Picking up from last time –
I think it was my first Monday (and first full day) in my apartment, I was sitting in the living room during a lunch break lamenting my life, thinking about quitting – ‘cause I’d just started helping out with parties for a tobacco company. Uuuuugh. I know, right? I know!
I didn’t know what to do. I always knew I’d never work at a tobacco company. That’d be crazy. But to work at an event planning company, in a position in which I had no control over the clients they chose… Am I going to quit my job over the idea that I will not be a part of evil companies celebrating themselves?

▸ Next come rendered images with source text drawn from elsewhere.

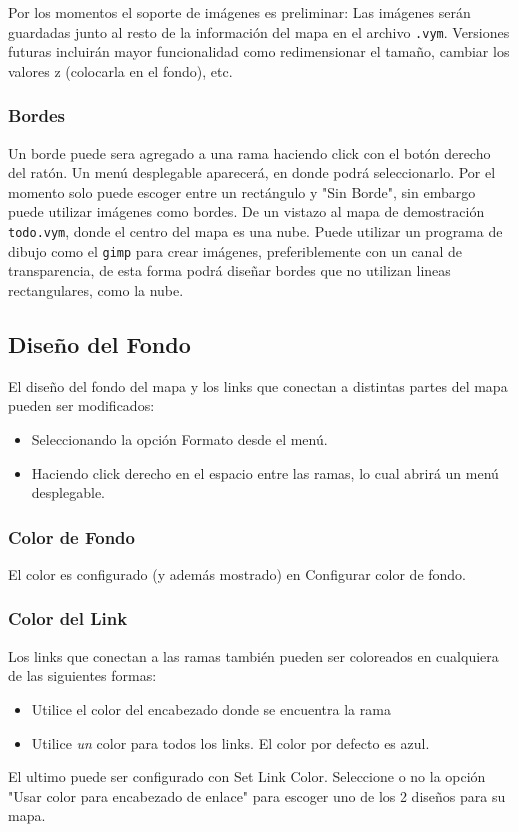 \documentclass{article}
\begin{document}
Por los momentos el soporte de im\'agenes es preliminar: Las im\'agenes ser\'an guardadas junto al resto de la informaci\'on del mapa en el archivo {\tt .vym}.
Versiones futuras incluir\'an mayor funcionalidad como redimensionar el tama\~no, cambiar los valores z (colocarla en el fondo), etc.

\subsubsection*{Bordes}
Un borde puede sera agregado a una rama haciendo click con el bot\'on derecho del rat\'on. Un men\'u desplegable aparecer\'a, en donde podr\'a seleccionarlo. Por el momento solo puede escoger entre un rect\'angulo y "Sin Borde", sin embargo puede utilizar im\'agenes como bordes. De un vistazo al mapa de demostraci\'on {\tt todo.vym}, donde el centro del mapa es una nube. Puede utilizar un programa de dibujo como el {\tt gimp} para crear im\'agenes, preferiblemente con un canal de transparencia, de esta forma podr\'a dise\~nar bordes que no utilizan lineas rectangulares, como la nube.

\subsection{Dise\~no del Fondo}
El dise\~no del fondo del mapa y los links que conectan a distintas partes del mapa pueden ser modificados:

\begin{itemize}
    \item Seleccionando la opci\'on Formato desde el men\'u.
    \item Haciendo click derecho en el espacio entre las ramas, lo cual abrir\'a un men\'u desplegable.
\end{itemize}

\subsubsection*{Color de Fondo}
El color es configurado (y adem\'as mostrado) en Configurar color de fondo.

\subsubsection*{Color del Link}
Los links que conectan  a las ramas tambi\'en pueden ser coloreados en cualquiera de las siguientes formas:
\begin{itemize}
    \item Utilice el color del encabezado donde se encuentra la rama
    \item Utilice {\em un} color para todos los links. El color por defecto es azul.
\end{itemize}
El ultimo puede ser configurado con Set Link Color. Seleccione o no la opci\'on "Usar color para encabezado de enlace" para escoger uno de los 2 dise\~nos para su mapa.
\end{document}
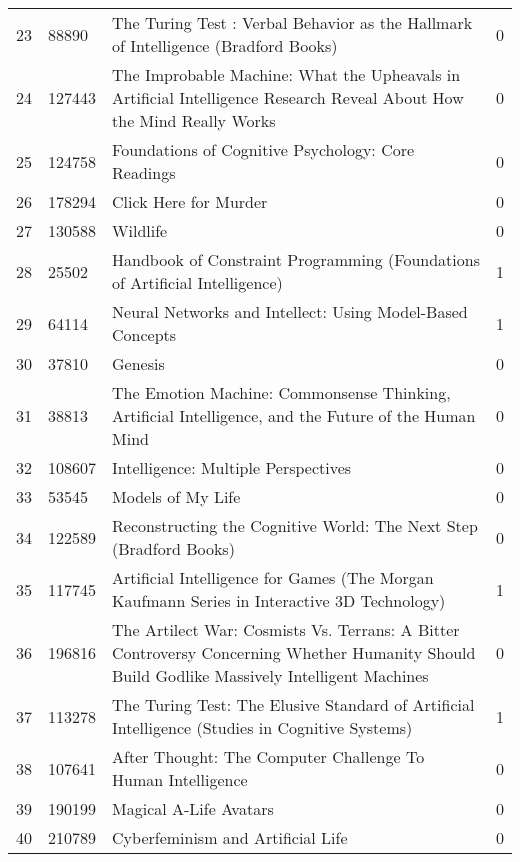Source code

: \begin{tabular}{llll}
23 & 88890 & The Turing Test : Verbal Behavior as the Hallmark of Intelligence (Bradford Books) & 0 \\
24 & 127443 & The Improbable Machine: What the Upheavals in Artificial Intelligence Research Reveal About How the Mind Really Works & 0 \\
25 & 124758 & Foundations of Cognitive Psychology: Core Readings & 0 \\
26 & 178294 & Click Here for Murder & 0 \\
27 & 130588 & Wildlife & 0 \\
28 & 25502 & Handbook of Constraint Programming (Foundations of Artificial Intelligence) & 1 \\
29 & 64114 & Neural Networks and Intellect: Using Model-Based Concepts & 1 \\
30 & 37810 & Genesis & 0 \\
31 & 38813 & The Emotion Machine: Commonsense Thinking, Artificial Intelligence, and the Future of the Human Mind & 0 \\
32 & 108607 & Intelligence: Multiple Perspectives & 0 \\
33 & 53545 & Models of My Life & 0 \\
34 & 122589 & Reconstructing the Cognitive World: The Next Step (Bradford Books) & 0 \\
35 & 117745 & Artificial Intelligence for Games (The Morgan Kaufmann Series in Interactive 3D Technology) & 1 \\
36 & 196816 & The Artilect War: Cosmists Vs. Terrans: A Bitter Controversy Concerning Whether Humanity Should Build Godlike Massively Intelligent Machines & 0 \\
37 & 113278 & The Turing Test: The Elusive Standard of Artificial Intelligence (Studies in Cognitive Systems) & 1 \\
38 & 107641 & After Thought: The Computer Challenge To Human Intelligence & 0 \\
39 & 190199 & Magical A-Life Avatars & 0 \\
40 & 210789 & Cyberfeminism and Artificial Life & 0 \\
\bottomrule
\end{tabular}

Or will I just book plane tickets, get the outdoor umbrellas and such, and try to block it out of my memory once we move on to a new client?
I’d just signed a lease. I didn’t want to throw away all the money to break the contract. I didn’t want to let down my roommate. I didn’t want to be poor again, if I could avoid it. I didn’t want to let down my friend who got me the job. I never wanted to ostracize myself from anyone in my network. I had so many stressful thoughts in my mind.
And my dad tried to talk me down. He said he didn’t think it was really wrong. All I was doing was booking stuff. And someone else would do that if I weren’t there. I wasn’t a part of selling tobacco to anyone, just helping plan parties. I questioned his reasoning as I didn’t want to be involved in tobacco in any way. But I felt trapped and sucked it up and went back to work.
And then, merely a day or two later, I was let go (not for any cool standing-up-for-my-morals reasons though).